Material provided START

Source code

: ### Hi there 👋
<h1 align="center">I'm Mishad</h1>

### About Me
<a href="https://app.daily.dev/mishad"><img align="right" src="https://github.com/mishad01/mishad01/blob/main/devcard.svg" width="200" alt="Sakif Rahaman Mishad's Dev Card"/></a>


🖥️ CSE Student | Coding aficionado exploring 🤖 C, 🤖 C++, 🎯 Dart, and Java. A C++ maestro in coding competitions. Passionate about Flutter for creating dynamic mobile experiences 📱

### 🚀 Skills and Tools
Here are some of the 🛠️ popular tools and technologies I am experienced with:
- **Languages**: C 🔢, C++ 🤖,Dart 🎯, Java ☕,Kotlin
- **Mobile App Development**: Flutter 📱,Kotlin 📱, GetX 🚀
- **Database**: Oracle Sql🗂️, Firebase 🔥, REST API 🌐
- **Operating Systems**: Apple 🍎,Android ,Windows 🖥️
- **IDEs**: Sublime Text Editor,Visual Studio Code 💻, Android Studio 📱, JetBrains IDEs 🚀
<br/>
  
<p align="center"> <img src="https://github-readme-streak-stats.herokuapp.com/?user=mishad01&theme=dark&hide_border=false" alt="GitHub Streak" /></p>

Material provided END
Material provided START

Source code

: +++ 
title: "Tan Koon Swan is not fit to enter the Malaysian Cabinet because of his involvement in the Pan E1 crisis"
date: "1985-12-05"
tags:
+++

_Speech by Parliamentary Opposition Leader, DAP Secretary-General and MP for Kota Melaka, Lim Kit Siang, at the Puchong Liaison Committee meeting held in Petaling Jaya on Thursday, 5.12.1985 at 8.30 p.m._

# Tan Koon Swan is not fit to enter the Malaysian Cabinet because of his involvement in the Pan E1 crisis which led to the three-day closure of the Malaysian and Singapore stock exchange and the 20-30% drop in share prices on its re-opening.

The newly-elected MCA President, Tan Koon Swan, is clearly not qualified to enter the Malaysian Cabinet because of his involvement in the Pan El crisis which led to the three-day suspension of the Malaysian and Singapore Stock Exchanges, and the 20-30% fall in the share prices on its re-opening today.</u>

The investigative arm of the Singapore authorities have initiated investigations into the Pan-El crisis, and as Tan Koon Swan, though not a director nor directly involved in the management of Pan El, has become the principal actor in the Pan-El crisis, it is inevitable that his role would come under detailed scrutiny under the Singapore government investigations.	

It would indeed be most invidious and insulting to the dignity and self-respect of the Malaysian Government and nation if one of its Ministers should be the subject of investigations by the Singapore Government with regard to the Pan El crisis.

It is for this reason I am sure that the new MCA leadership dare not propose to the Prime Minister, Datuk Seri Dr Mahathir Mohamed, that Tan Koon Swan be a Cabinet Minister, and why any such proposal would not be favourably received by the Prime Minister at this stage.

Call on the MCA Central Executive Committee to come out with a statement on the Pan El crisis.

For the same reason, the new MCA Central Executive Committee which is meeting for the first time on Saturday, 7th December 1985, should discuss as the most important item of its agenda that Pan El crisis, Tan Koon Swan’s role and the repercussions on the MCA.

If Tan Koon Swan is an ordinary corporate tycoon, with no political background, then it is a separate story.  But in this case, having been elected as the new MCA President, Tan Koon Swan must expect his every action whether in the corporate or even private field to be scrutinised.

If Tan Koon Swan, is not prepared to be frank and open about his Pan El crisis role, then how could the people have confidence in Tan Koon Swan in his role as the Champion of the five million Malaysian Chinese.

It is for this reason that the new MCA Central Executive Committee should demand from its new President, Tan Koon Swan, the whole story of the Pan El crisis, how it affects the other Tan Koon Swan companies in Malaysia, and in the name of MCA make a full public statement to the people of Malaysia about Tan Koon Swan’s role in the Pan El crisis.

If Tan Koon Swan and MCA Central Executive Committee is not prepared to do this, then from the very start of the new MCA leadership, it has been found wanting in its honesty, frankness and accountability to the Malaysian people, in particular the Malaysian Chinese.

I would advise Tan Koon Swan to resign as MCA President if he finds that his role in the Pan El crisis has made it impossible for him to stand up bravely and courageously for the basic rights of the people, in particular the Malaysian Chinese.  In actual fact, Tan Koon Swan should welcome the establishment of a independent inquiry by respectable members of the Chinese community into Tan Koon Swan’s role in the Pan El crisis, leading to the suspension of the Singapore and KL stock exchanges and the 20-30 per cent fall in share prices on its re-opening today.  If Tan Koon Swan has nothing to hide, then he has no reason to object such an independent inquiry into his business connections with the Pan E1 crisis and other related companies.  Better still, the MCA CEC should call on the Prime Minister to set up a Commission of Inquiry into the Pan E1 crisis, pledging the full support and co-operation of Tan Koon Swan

Material provided END
Material provided START

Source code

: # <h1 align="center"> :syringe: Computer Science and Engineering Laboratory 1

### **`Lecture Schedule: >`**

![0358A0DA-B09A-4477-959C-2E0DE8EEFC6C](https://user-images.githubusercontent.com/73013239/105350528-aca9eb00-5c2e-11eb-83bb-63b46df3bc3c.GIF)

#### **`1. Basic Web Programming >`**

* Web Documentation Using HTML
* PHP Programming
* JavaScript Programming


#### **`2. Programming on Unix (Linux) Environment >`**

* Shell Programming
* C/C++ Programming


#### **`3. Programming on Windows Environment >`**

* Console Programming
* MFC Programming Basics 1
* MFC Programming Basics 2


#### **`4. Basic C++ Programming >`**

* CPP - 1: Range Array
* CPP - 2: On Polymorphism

Material provided END

**Your assignment**:
Which lines of the entries above contain the word "such"? Copy each of them.

**Answer below**:
It is for this reason I am sure that the new MCA leadership dare not propose to the Prime Minister, Datuk Seri Dr Mahathir Mohamed, that Tan Koon Swan be a Cabinet Minister, and why any such proposal would not be favourably received by the Prime Minister at this stage.
I would advise Tan Koon Swan to resign as MCA President if he finds that his role in the Pan El crisis has made it impossible for him to stand up bravely and courageously for the basic rights of the people, in particular the Malaysian Chinese.  In actual fact, Tan Koon Swan should welcome the establishment of a independent inquiry by respectable members of the Chinese community into Tan Koon Swan’s role in the Pan El crisis, leading to the suspension of the Singapore and KL stock exchanges and the 20-30 per cent fall in share prices on its re-opening today.  If Tan Koon Swan has nothing to hide, then he has no reason to object such an independent inquiry into his business connections with the Pan E1 crisis and other related companies.  Better still, the MCA CEC should call on the Prime Minister to set up a Commission of Inquiry into the Pan E1 crisis, pledging the full support and co-operation of Tan Koon Swan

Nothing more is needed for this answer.